MORE4AIO

Threat Monitoring And Remediation for Artificial Intelligence Systems in Operation

Duration: September 2024 - September 2027

Researchers

de Fuentes, José María (PI)
González-Manzano, Lorena (PI)
Anciaux, Nicolas
García-Alfaro, Joaquín
González-Tablas, Ana Isabel
Pastrana, Sergio
Tejerina, Ofelia

This project has been provisionally accepted for funding within the «Proyectos de Generación de Conocimiento» call

Summary

AI is used for assorted purposes such as users recommendations or fraud detection, but problems of the use of AI are currently considered as a major threat to the society, as pointed out in the EU regulation cited above. In this regard, paying attention to cybersecurity in the use of AI is a demand, specially avoiding problems in systems’ operation processes for being the last step in the development lifecycle and thus, where outputs to users are provided. The starting hypothesis can be written as follows – is it possible to effectively monitor artificial intelligence systems and apply remediations while in operation? Remarkably, “designing methods that constantly monitor if a deployed model is under attack during operation, enabling prompt reaction when needed” has been pointed out as a challenging matter by Maiorca et al.
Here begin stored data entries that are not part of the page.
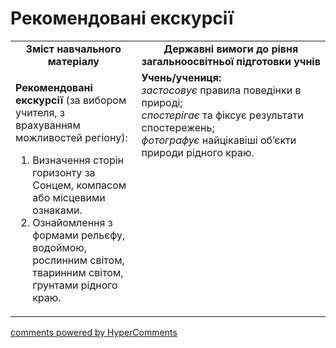 <div id="hypercomments_widget" class="js-hypercomments-widget invisible"></div>

Рекомендовані екскурсії
=============================================

<table>
  <tr>
    <td width="40%" align="center"><b>Зміст навчального матеріалу<b></td>
    <td width="60%" align="center"><b>Державні вимоги до рівня загальноосвітньої підготовки учнів</b></td>
  </tr>
  <tr>
    <td width="40%" style="vertical-align:top !important;">
    <p><b>Рекомендовані екскурсії</b> (за вибором учителя, з врахуванням можливостей регіону):
    <ol>
    <li> Визначення сторін горизонту за Сонцем, компасом або місцевими ознаками.</li>
    <li> Ознайомлення  з формами рельєфу, водоймою, рослинним світом, тваринним світом, ґрунтами рідного краю.</li> 
    </ol> 
    </p>
    </td>
    <td width="60%" style="vertical-align:top !important;">
    <b>Учень/учениця:</b><br>
    <i>застосовує</i> правила поведінки в природі;<br>
    <i>спостерігає</i> та фіксує результати спостережень;<br>
    <i>фотографує</i> найцікавіші об’єкти природи рідного краю.
	</td>
  </tr>
</table>

<div class="js-hypercomments-container">
<a href="http://hypercomments.com" class="hc-link" title="comments widget">comments powered by HyperComments</a>
</div>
There are two main challenges in dealing with systems in operation. On the one hand, developing real-time attack countermeasures considering the complexity and diversity of AI novel models. On the other hand, the difficulty that explainability involves, not just as a quantitative level, but developing metrics to allow its measurement and mitigating strategies to keep the explainability robustness when models are under attack. In this way, a methodology to assess the quality of explanations and multiple mitigation mechanisms, together with experimental datasets, will be developed and released to help developers and researchers to strengthen the last step of the whole development workflow. In sum, the pursued goals involve the management of users’ abuses in AI systems and attainability of explainable robust outputs.

Goals

MORE4AIO has three general objectives:

GO1 Identify, measure, and characterize the severity of threats in state-of-the-art AI models that are in operation to enhance the monitoring step, including explanations and interactions with its users.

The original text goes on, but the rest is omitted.